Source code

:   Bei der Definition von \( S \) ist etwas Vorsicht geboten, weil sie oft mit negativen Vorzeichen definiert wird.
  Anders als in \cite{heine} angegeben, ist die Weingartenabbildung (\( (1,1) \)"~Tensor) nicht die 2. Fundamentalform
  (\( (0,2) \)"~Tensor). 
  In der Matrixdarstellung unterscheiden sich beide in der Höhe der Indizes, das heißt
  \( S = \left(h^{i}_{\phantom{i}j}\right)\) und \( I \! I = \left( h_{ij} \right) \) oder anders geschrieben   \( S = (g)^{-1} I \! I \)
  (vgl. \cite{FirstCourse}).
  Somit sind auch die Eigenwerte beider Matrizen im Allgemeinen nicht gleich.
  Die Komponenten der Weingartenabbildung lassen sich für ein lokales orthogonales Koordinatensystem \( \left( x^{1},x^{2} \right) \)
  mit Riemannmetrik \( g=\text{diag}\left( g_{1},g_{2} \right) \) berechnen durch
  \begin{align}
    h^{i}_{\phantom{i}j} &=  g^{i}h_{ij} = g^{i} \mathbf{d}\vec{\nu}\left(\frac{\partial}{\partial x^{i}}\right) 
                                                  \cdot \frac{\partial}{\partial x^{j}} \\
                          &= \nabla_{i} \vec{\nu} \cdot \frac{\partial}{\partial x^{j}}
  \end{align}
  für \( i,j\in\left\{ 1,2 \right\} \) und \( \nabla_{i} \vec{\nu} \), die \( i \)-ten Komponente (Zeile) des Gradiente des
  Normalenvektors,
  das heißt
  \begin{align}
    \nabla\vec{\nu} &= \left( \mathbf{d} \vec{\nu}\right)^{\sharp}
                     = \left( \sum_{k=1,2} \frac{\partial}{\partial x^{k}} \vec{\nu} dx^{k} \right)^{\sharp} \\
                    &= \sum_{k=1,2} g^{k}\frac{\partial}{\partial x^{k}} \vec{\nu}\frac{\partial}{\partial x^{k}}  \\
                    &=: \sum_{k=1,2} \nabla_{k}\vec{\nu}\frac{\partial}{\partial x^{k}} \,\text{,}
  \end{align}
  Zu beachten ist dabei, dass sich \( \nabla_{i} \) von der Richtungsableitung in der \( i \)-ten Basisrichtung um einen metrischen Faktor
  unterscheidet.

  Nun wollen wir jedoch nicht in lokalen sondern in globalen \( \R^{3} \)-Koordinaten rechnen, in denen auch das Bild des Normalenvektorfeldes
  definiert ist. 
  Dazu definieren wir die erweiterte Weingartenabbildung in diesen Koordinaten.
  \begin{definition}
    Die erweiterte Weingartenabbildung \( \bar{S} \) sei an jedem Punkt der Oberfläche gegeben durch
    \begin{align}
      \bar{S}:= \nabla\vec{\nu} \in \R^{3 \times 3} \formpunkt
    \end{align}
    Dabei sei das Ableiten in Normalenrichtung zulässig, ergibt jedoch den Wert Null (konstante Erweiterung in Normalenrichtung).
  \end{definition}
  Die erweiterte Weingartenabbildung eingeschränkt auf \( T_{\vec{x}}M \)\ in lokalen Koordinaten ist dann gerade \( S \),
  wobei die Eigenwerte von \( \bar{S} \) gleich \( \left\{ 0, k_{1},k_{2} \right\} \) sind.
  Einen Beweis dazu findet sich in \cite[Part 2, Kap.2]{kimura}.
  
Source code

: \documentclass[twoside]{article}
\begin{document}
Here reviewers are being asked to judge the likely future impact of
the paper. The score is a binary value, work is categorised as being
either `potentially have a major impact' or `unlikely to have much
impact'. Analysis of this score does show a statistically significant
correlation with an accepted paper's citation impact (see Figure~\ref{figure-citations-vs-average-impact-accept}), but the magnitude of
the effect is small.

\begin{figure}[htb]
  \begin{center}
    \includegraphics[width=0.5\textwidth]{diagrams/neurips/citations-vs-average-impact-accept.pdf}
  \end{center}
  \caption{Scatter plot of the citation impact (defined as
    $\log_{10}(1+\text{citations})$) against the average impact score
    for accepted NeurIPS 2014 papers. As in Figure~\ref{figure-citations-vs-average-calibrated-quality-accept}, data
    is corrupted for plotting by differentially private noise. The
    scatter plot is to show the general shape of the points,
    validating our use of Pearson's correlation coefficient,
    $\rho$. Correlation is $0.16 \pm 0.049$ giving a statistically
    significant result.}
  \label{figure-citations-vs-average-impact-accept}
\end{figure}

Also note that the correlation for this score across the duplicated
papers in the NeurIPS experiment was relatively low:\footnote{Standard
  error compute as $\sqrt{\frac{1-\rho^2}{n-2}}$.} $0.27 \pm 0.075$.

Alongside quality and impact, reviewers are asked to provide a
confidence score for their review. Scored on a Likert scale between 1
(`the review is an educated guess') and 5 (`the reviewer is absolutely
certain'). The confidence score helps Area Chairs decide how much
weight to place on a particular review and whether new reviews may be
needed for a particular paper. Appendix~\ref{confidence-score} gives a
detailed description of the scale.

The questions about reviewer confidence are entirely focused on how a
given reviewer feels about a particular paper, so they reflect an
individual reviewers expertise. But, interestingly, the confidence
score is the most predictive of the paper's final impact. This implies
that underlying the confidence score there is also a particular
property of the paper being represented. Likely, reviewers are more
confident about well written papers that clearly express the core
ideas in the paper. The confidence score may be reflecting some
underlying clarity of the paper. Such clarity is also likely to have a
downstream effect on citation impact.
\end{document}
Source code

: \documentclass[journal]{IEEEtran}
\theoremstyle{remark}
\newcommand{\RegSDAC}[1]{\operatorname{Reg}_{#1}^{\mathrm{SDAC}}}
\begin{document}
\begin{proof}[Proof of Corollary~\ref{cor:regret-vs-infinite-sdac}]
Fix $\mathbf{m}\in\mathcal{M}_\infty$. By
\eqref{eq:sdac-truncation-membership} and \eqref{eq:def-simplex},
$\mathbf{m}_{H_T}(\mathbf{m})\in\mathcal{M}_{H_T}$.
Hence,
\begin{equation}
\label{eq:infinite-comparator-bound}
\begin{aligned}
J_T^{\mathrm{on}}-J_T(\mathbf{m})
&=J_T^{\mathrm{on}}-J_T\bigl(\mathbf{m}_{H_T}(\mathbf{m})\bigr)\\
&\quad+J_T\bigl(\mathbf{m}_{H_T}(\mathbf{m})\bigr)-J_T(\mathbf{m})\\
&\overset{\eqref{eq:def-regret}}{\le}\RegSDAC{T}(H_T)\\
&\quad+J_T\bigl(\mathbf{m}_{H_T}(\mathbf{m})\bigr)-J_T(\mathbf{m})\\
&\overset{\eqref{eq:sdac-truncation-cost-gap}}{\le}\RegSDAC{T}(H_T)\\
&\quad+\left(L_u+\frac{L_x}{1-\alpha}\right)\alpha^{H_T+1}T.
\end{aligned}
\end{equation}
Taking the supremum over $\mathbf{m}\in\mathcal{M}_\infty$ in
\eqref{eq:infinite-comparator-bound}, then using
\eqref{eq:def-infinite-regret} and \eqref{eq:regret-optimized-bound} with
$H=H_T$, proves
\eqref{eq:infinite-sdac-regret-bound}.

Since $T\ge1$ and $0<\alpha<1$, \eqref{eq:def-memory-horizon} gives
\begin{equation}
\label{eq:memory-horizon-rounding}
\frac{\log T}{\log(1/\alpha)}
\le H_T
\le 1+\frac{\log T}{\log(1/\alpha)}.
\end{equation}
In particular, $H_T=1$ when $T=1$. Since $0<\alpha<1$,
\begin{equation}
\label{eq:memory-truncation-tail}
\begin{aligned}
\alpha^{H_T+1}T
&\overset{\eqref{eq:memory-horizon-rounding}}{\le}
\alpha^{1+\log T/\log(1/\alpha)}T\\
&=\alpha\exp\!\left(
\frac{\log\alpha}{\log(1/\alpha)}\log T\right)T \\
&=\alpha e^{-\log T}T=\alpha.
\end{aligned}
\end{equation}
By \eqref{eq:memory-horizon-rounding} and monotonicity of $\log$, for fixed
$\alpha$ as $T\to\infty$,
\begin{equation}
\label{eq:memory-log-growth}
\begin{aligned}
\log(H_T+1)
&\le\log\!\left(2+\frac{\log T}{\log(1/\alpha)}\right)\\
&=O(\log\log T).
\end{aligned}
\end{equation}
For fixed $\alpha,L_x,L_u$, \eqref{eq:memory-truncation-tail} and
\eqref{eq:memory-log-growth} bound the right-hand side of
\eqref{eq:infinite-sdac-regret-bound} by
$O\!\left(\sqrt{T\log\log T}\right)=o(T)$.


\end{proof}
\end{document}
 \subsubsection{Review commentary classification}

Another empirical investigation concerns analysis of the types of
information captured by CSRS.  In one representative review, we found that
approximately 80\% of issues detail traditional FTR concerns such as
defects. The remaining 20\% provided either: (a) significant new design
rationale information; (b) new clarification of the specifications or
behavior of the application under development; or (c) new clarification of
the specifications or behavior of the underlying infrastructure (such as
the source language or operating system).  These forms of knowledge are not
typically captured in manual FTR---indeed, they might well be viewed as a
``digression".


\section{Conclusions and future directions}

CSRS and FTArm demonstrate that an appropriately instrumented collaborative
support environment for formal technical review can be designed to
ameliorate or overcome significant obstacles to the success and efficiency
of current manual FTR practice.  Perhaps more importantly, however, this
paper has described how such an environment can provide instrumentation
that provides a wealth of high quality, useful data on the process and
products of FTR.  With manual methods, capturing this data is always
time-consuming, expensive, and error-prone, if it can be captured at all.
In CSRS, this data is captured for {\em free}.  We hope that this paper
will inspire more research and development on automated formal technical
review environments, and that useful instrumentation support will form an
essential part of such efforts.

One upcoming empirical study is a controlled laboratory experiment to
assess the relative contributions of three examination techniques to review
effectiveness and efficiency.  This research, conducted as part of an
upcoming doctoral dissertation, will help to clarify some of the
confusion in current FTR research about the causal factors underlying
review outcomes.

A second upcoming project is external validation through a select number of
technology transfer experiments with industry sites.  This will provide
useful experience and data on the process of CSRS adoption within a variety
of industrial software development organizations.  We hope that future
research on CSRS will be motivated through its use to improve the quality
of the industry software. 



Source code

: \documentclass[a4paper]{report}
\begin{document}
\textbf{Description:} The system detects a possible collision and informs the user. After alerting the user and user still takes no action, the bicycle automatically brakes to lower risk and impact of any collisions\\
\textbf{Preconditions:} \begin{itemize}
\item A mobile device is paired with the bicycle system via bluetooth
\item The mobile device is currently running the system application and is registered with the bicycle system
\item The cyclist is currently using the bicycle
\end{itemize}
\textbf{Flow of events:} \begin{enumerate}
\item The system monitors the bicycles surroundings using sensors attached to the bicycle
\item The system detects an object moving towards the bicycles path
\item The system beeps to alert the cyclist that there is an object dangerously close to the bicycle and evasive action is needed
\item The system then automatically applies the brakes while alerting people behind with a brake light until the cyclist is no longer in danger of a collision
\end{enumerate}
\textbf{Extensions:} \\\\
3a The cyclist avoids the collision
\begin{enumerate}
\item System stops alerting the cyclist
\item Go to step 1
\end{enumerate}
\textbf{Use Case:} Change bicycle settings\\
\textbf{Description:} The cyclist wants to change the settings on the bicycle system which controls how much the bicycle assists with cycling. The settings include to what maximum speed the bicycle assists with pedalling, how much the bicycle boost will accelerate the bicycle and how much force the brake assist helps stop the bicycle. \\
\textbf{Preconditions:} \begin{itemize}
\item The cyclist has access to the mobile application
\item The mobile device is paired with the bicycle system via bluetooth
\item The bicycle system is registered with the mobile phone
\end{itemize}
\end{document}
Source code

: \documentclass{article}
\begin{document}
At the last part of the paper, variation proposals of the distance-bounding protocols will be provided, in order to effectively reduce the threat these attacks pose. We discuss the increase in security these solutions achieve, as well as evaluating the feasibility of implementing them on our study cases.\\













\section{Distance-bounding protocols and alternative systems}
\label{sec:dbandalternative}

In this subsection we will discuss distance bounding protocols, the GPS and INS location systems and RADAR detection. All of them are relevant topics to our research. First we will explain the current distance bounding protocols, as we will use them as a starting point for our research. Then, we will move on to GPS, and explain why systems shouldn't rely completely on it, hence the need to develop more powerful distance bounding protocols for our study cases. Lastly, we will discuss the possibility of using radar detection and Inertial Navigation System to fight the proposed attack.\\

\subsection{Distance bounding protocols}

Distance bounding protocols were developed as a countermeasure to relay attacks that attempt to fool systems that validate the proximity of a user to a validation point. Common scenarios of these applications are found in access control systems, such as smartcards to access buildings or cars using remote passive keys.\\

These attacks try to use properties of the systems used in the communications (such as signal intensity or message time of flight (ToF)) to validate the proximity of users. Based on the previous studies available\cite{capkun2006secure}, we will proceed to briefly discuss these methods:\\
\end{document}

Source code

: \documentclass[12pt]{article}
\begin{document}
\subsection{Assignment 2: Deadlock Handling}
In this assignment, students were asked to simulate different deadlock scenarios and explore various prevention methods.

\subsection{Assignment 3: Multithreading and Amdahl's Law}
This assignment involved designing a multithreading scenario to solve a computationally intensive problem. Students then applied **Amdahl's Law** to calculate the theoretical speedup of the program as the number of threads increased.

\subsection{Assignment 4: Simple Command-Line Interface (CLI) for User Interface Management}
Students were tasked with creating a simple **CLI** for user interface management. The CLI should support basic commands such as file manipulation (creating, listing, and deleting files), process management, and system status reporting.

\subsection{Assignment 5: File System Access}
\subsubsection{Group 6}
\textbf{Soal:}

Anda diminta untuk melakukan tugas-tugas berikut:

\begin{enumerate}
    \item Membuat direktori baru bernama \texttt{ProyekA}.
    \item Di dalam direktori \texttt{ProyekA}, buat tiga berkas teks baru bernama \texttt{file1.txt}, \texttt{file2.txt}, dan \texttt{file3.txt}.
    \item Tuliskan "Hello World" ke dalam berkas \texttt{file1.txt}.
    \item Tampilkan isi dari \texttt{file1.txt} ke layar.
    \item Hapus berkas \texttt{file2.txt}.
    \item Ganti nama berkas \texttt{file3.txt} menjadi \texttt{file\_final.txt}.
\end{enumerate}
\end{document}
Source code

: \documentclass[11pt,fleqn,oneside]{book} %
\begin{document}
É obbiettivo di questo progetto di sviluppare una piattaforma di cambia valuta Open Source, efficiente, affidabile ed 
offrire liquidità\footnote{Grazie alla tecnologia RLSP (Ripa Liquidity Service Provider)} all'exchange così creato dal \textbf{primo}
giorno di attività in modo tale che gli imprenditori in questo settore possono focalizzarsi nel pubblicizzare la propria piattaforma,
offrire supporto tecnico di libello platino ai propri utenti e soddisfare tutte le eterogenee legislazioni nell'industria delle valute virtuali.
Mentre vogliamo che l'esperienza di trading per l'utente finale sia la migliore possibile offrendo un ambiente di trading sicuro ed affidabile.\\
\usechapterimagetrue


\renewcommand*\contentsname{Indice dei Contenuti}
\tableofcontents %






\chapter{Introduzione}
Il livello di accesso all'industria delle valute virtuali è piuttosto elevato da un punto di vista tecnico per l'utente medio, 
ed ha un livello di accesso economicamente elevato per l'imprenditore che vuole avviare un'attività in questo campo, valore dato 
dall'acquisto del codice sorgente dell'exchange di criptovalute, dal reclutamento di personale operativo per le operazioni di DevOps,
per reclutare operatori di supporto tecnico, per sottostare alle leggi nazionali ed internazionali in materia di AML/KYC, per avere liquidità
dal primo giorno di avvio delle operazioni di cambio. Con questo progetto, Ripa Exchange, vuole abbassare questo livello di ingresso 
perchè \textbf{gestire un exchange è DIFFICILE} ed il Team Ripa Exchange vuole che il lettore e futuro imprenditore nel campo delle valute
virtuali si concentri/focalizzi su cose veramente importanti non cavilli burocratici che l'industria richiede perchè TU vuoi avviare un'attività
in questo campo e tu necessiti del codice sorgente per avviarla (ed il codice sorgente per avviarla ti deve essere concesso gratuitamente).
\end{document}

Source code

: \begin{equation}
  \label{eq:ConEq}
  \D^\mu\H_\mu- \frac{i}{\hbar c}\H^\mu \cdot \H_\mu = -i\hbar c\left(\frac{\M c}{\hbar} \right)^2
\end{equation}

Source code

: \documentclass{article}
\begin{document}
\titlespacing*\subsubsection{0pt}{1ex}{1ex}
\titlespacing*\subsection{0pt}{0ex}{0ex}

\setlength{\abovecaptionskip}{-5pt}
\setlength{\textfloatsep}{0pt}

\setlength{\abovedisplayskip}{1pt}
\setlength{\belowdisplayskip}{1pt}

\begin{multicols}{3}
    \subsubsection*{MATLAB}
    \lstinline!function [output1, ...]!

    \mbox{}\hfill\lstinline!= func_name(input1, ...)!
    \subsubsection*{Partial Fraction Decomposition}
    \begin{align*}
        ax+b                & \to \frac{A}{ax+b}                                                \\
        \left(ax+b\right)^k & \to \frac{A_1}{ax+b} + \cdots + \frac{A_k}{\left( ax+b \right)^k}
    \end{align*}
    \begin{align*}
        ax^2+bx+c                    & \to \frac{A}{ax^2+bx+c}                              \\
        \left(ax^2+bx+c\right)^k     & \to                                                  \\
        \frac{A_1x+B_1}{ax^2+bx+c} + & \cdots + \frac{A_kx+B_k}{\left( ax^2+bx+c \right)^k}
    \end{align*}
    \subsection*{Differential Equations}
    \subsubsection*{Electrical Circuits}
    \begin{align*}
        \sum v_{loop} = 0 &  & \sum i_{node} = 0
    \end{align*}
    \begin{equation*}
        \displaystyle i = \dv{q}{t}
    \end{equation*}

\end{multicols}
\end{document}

# # #

**What this task involves:**
Take the stretch of lines above from the one containing "registered with the bicycle system" through the one containing "action is needed" and repeat it exactly, adding no other line.

**Result for this exercise:**
\item The mobile device is currently running the system application and is registered with the bicycle system
\item The cyclist is currently using the bicycle
\end{itemize}
\textbf{Flow of events:} \begin{enumerate}
\item The system monitors the bicycles surroundings using sensors attached to the bicycle
\item The system detects an object moving towards the bicycles path
\item The system beeps to alert the cyclist that there is an object dangerously close to the bicycle and evasive action is needed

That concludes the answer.